Work to complete
Once the line holding "- **Language:** en" is found in the listing below, write it out and each later line exactly, up to and including the one holding "- **Archived on:** 2024-12-15 20:39:41 UTC".

Provided material
------

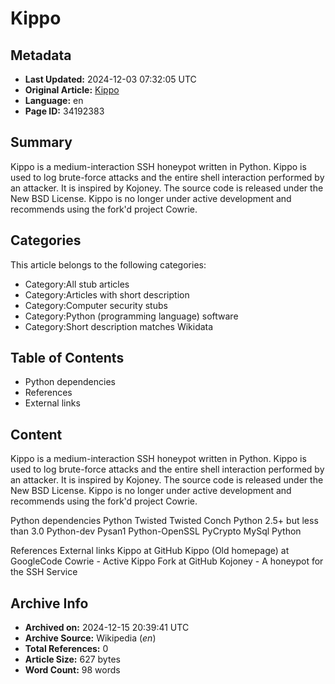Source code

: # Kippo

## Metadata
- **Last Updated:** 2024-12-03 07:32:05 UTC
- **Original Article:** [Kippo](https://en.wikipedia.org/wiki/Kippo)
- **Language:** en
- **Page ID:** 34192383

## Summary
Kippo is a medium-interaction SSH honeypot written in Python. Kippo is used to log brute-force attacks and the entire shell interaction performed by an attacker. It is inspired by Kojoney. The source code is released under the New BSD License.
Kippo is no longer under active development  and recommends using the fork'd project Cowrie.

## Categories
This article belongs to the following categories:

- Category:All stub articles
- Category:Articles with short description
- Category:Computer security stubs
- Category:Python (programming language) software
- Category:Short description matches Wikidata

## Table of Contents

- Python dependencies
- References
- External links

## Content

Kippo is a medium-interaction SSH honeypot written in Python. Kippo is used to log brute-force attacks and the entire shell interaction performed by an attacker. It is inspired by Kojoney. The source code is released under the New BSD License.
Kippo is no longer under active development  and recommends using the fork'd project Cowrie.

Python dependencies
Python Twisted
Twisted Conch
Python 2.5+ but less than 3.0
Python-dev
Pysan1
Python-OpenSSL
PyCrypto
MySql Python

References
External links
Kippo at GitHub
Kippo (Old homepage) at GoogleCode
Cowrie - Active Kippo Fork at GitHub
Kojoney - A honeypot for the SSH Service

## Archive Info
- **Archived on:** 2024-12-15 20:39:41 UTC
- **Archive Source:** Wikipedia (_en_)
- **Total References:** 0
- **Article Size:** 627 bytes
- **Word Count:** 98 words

------

Task answer
- **Language:** en
- **Page ID:** 34192383

## Summary
Kippo is a medium-interaction SSH honeypot written in Python. Kippo is used to log brute-force attacks and the entire shell interaction performed by an attacker. It is inspired by Kojoney. The source code is released under the New BSD License.
Kippo is no longer under active development  and recommends using the fork'd project Cowrie.

## Categories
This article belongs to the following categories:

- Category:All stub articles
- Category:Articles with short description
- Category:Computer security stubs
- Category:Python (programming language) software
- Category:Short description matches Wikidata

## Table of Contents

- Python dependencies
- References
- External links

## Content

Kippo is a medium-interaction SSH honeypot written in Python. Kippo is used to log brute-force attacks and the entire shell interaction performed by an attacker. It is inspired by Kojoney. The source code is released under the New BSD License.
Kippo is no longer under active development  and recommends using the fork'd project Cowrie.

Python dependencies
Python Twisted
Twisted Conch
Python 2.5+ but less than 3.0
Python-dev
Pysan1
Python-OpenSSL
PyCrypto
MySql Python

References
External links
Kippo at GitHub
Kippo (Old homepage) at GoogleCode
Cowrie - Active Kippo Fork at GitHub
Kojoney - A honeypot for the SSH Service

## Archive Info
- **Archived on:** 2024-12-15 20:39:41 UTC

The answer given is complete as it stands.